# DATA EXTRACT

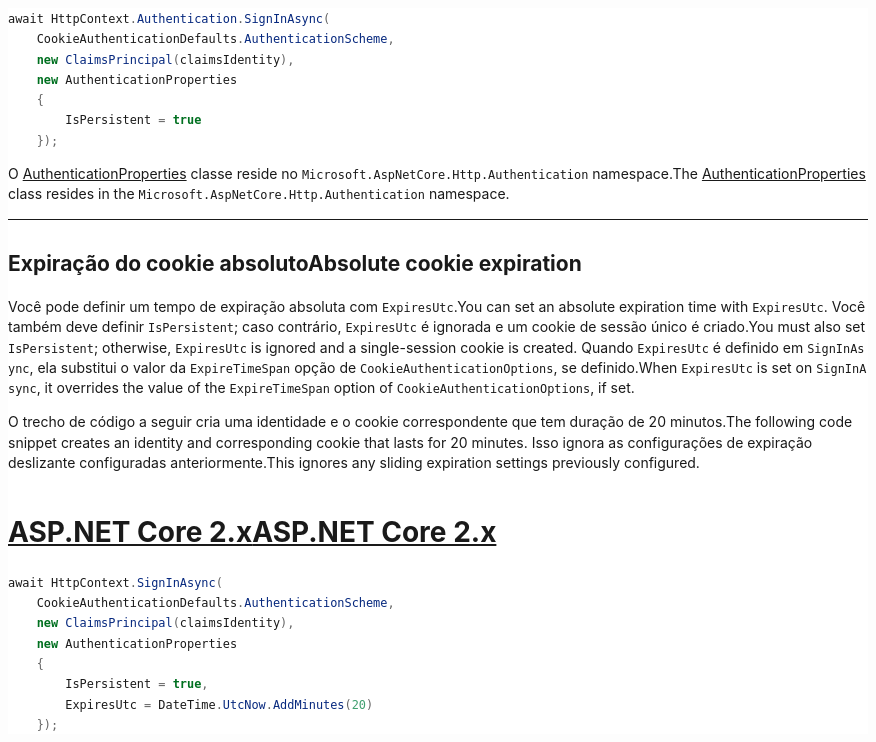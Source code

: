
 ```csharp
await HttpContext.Authentication.SignInAsync(
    CookieAuthenticationDefaults.AuthenticationScheme,
    new ClaimsPrincipal(claimsIdentity),
    new AuthenticationProperties
    {
        IsPersistent = true
    });
```

<span data-ttu-id="5a7d5-357">O [AuthenticationProperties](/dotnet/api/microsoft.aspnetcore.http.authentication.authenticationproperties?view=aspnetcore-1.1) classe reside no `Microsoft.AspNetCore.Http.Authentication` namespace.</span><span class="sxs-lookup"><span data-stu-id="5a7d5-357">The [AuthenticationProperties](/dotnet/api/microsoft.aspnetcore.http.authentication.authenticationproperties?view=aspnetcore-1.1) class resides in the `Microsoft.AspNetCore.Http.Authentication` namespace.</span></span>

---

## <a name="absolute-cookie-expiration"></a><span data-ttu-id="5a7d5-358">Expiração do cookie absoluto</span><span class="sxs-lookup"><span data-stu-id="5a7d5-358">Absolute cookie expiration</span></span>

<span data-ttu-id="5a7d5-359">Você pode definir um tempo de expiração absoluta com `ExpiresUtc`.</span><span class="sxs-lookup"><span data-stu-id="5a7d5-359">You can set an absolute expiration time with `ExpiresUtc`.</span></span> <span data-ttu-id="5a7d5-360">Você também deve definir `IsPersistent`; caso contrário, `ExpiresUtc` é ignorada e um cookie de sessão único é criado.</span><span class="sxs-lookup"><span data-stu-id="5a7d5-360">You must also set `IsPersistent`; otherwise, `ExpiresUtc` is ignored and a single-session cookie is created.</span></span> <span data-ttu-id="5a7d5-361">Quando `ExpiresUtc` é definido em `SignInAsync`, ela substitui o valor da `ExpireTimeSpan` opção de `CookieAuthenticationOptions`, se definido.</span><span class="sxs-lookup"><span data-stu-id="5a7d5-361">When `ExpiresUtc` is set on `SignInAsync`, it overrides the value of the `ExpireTimeSpan` option of `CookieAuthenticationOptions`, if set.</span></span>

<span data-ttu-id="5a7d5-362">O trecho de código a seguir cria uma identidade e o cookie correspondente que tem duração de 20 minutos.</span><span class="sxs-lookup"><span data-stu-id="5a7d5-362">The following code snippet creates an identity and corresponding cookie that lasts for 20 minutes.</span></span> <span data-ttu-id="5a7d5-363">Isso ignora as configurações de expiração deslizante configuradas anteriormente.</span><span class="sxs-lookup"><span data-stu-id="5a7d5-363">This ignores any sliding expiration settings previously configured.</span></span>

# <a name="aspnet-core-2xtabaspnetcore2x"></a>[<span data-ttu-id="5a7d5-364">ASP.NET Core 2.x</span><span class="sxs-lookup"><span data-stu-id="5a7d5-364">ASP.NET Core 2.x</span></span>](#tab/aspnetcore2x)

```csharp
await HttpContext.SignInAsync(
    CookieAuthenticationDefaults.AuthenticationScheme,
    new ClaimsPrincipal(claimsIdentity),
    new AuthenticationProperties
    {
        IsPersistent = true,
        ExpiresUtc = DateTime.UtcNow.AddMinutes(20)
    });
```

# WHAT TO WORK ON
Please print the lines above exactly, beginning at the first line of the entries and ending at the line holding "do cookie absoluto</span><span", and leave the pictures out.

# RESPONSE BELOW
Source code

:
 ```csharp
await HttpContext.Authentication.SignInAsync(
    CookieAuthenticationDefaults.AuthenticationScheme,
    new ClaimsPrincipal(claimsIdentity),
    new AuthenticationProperties
    {
        IsPersistent = true
    });
```

<span data-ttu-id="5a7d5-357">O [AuthenticationProperties](/dotnet/api/microsoft.aspnetcore.http.authentication.authenticationproperties?view=aspnetcore-1.1) classe reside no `Microsoft.AspNetCore.Http.Authentication` namespace.</span><span class="sxs-lookup"><span data-stu-id="5a7d5-357">The [AuthenticationProperties](/dotnet/api/microsoft.aspnetcore.http.authentication.authenticationproperties?view=aspnetcore-1.1) class resides in the `Microsoft.AspNetCore.Http.Authentication` namespace.</span></span>

---

## <a name="absolute-cookie-expiration"></a><span data-ttu-id="5a7d5-358">Expiração do cookie absoluto</span><span class="sxs-lookup"><span data-stu-id="5a7d5-358">Absolute cookie expiration</span></span>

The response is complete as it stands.